Dataset records Block Start
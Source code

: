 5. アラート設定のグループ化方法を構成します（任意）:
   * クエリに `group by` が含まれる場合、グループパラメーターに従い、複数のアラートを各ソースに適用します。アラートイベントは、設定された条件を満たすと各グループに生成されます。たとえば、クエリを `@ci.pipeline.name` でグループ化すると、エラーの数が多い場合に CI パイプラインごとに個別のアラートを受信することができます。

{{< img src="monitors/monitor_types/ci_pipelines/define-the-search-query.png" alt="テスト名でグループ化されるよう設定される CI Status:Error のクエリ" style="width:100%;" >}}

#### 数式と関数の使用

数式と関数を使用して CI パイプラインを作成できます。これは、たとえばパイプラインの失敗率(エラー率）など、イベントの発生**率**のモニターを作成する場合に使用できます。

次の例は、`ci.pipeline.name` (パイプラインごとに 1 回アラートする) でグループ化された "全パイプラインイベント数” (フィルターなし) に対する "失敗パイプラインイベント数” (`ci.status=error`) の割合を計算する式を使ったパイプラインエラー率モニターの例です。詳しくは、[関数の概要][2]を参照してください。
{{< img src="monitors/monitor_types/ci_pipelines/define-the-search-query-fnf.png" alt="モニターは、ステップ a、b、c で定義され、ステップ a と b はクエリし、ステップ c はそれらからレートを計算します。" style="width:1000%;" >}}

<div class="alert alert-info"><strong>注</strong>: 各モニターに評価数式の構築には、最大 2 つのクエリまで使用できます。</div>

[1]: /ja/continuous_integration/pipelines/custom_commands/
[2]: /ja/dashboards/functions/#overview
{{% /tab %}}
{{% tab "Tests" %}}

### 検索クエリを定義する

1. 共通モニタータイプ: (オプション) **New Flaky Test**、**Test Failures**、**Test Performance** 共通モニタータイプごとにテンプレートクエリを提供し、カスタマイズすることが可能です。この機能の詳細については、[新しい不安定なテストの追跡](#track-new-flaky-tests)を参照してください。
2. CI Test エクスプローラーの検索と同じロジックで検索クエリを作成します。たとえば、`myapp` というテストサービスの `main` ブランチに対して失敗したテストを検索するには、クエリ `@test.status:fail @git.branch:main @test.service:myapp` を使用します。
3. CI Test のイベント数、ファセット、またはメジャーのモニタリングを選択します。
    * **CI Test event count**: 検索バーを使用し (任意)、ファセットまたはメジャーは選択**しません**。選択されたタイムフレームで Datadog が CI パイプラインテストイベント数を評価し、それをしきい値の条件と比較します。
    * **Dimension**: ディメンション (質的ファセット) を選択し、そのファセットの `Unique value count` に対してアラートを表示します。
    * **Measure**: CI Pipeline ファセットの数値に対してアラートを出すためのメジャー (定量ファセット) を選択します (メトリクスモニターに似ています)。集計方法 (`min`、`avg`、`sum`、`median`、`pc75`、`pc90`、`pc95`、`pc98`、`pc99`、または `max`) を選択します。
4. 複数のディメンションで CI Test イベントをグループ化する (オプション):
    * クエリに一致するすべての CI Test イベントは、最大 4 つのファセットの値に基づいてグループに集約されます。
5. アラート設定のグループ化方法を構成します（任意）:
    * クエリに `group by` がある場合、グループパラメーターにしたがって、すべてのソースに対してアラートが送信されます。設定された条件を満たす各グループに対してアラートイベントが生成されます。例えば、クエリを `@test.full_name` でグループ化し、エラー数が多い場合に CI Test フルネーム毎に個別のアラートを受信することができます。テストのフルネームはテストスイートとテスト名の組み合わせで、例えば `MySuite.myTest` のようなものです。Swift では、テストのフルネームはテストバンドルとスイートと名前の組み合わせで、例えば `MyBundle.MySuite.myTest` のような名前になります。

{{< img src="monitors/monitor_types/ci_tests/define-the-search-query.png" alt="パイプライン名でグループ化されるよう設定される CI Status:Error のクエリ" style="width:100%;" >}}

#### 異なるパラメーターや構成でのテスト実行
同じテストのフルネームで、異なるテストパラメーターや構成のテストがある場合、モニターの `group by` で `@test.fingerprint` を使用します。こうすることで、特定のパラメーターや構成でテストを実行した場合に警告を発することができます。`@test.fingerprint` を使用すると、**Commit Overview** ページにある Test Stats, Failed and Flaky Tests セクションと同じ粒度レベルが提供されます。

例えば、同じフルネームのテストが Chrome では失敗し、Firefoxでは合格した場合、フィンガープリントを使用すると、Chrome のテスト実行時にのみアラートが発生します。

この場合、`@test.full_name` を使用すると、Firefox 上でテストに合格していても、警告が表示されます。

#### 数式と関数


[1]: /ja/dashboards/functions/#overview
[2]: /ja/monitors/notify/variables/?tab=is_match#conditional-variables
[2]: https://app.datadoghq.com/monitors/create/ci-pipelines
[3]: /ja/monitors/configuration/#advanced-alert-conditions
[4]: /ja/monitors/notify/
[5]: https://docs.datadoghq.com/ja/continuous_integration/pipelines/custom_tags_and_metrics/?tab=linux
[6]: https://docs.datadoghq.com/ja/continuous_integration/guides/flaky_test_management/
Dataset records Block End
What you have to do
An exact reproduction of all the entries above is required.

Your response
Source code

: 5. アラート設定のグループ化方法を構成します（任意）:
   * クエリに `group by` が含まれる場合、グループパラメーターに従い、複数のアラートを各ソースに適用します。アラートイベントは、設定された条件を満たすと各グループに生成されます。たとえば、クエリを `@ci.pipeline.name` でグループ化すると、エラーの数が多い場合に CI パイプラインごとに個別のアラートを受信することができます。

{{< img src="monitors/monitor_types/ci_pipelines/define-the-search-query.png" alt="テスト名でグループ化されるよう設定される CI Status:Error のクエリ" style="width:100%;" >}}

#### 数式と関数の使用

数式と関数を使用して CI パイプラインを作成できます。これは、たとえばパイプラインの失敗率(エラー率）など、イベントの発生**率**のモニターを作成する場合に使用できます。

次の例は、`ci.pipeline.name` (パイプラインごとに 1 回アラートする) でグループ化された "全パイプラインイベント数” (フィルターなし) に対する "失敗パイプラインイベント数” (`ci.status=error`) の割合を計算する式を使ったパイプラインエラー率モニターの例です。詳しくは、[関数の概要][2]を参照してください。
{{< img src="monitors/monitor_types/ci_pipelines/define-the-search-query-fnf.png" alt="モニターは、ステップ a、b、c で定義され、ステップ a と b はクエリし、ステップ c はそれらからレートを計算します。" style="width:1000%;" >}}

<div class="alert alert-info"><strong>注</strong>: 各モニターに評価数式の構築には、最大 2 つのクエリまで使用できます。</div>

[1]: /ja/continuous_integration/pipelines/custom_commands/
[2]: /ja/dashboards/functions/#overview
{{% /tab %}}
{{% tab "Tests" %}}

### 検索クエリを定義する

1. 共通モニタータイプ: (オプション) **New Flaky Test**、**Test Failures**、**Test Performance** 共通モニタータイプごとにテンプレートクエリを提供し、カスタマイズすることが可能です。この機能の詳細については、[新しい不安定なテストの追跡](#track-new-flaky-tests)を参照してください。
2. CI Test エクスプローラーの検索と同じロジックで検索クエリを作成します。たとえば、`myapp` というテストサービスの `main` ブランチに対して失敗したテストを検索するには、クエリ `@test.status:fail @git.branch:main @test.service:myapp` を使用します。
3. CI Test のイベント数、ファセット、またはメジャーのモニタリングを選択します。
    * **CI Test event count**: 検索バーを使用し (任意)、ファセットまたはメジャーは選択**しません**。選択されたタイムフレームで Datadog が CI パイプラインテストイベント数を評価し、それをしきい値の条件と比較します。
    * **Dimension**: ディメンション (質的ファセット) を選択し、そのファセットの `Unique value count` に対してアラートを表示します。
    * **Measure**: CI Pipeline ファセットの数値に対してアラートを出すためのメジャー (定量ファセット) を選択します (メトリクスモニターに似ています)。集計方法 (`min`、`avg`、`sum`、`median`、`pc75`、`pc90`、`pc95`、`pc98`、`pc99`、または `max`) を選択します。
4. 複数のディメンションで CI Test イベントをグループ化する (オプション):
    * クエリに一致するすべての CI Test イベントは、最大 4 つのファセットの値に基づいてグループに集約されます。
5. アラート設定のグループ化方法を構成します（任意）:
    * クエリに `group by` がある場合、グループパラメーターにしたがって、すべてのソースに対してアラートが送信されます。設定された条件を満たす各グループに対してアラートイベントが生成されます。例えば、クエリを `@test.full_name` でグループ化し、エラー数が多い場合に CI Test フルネーム毎に個別のアラートを受信することができます。テストのフルネームはテストスイートとテスト名の組み合わせで、例えば `MySuite.myTest` のようなものです。Swift では、テストのフルネームはテストバンドルとスイートと名前の組み合わせで、例えば `MyBundle.MySuite.myTest` のような名前になります。

{{< img src="monitors/monitor_types/ci_tests/define-the-search-query.png" alt="パイプライン名でグループ化されるよう設定される CI Status:Error のクエリ" style="width:100%;" >}}

#### 異なるパラメーターや構成でのテスト実行
同じテストのフルネームで、異なるテストパラメーターや構成のテストがある場合、モニターの `group by` で `@test.fingerprint` を使用します。こうすることで、特定のパラメーターや構成でテストを実行した場合に警告を発することができます。`@test.fingerprint` を使用すると、**Commit Overview** ページにある Test Stats, Failed and Flaky Tests セクションと同じ粒度レベルが提供されます。

例えば、同じフルネームのテストが Chrome では失敗し、Firefoxでは合格した場合、フィンガープリントを使用すると、Chrome のテスト実行時にのみアラートが発生します。

この場合、`@test.full_name` を使用すると、Firefox 上でテストに合格していても、警告が表示されます。

#### 数式と関数


[1]: /ja/dashboards/functions/#overview
[2]: /ja/monitors/notify/variables/?tab=is_match#conditional-variables
[2]: https://app.datadoghq.com/monitors/create/ci-pipelines
[3]: /ja/monitors/configuration/#advanced-alert-conditions
[4]: /ja/monitors/notify/
[5]: https://docs.datadoghq.com/ja/continuous_integration/pipelines/custom_tags_and_metrics/?tab=linux
[6]: https://docs.datadoghq.com/ja/continuous_integration/guides/flaky_test_management/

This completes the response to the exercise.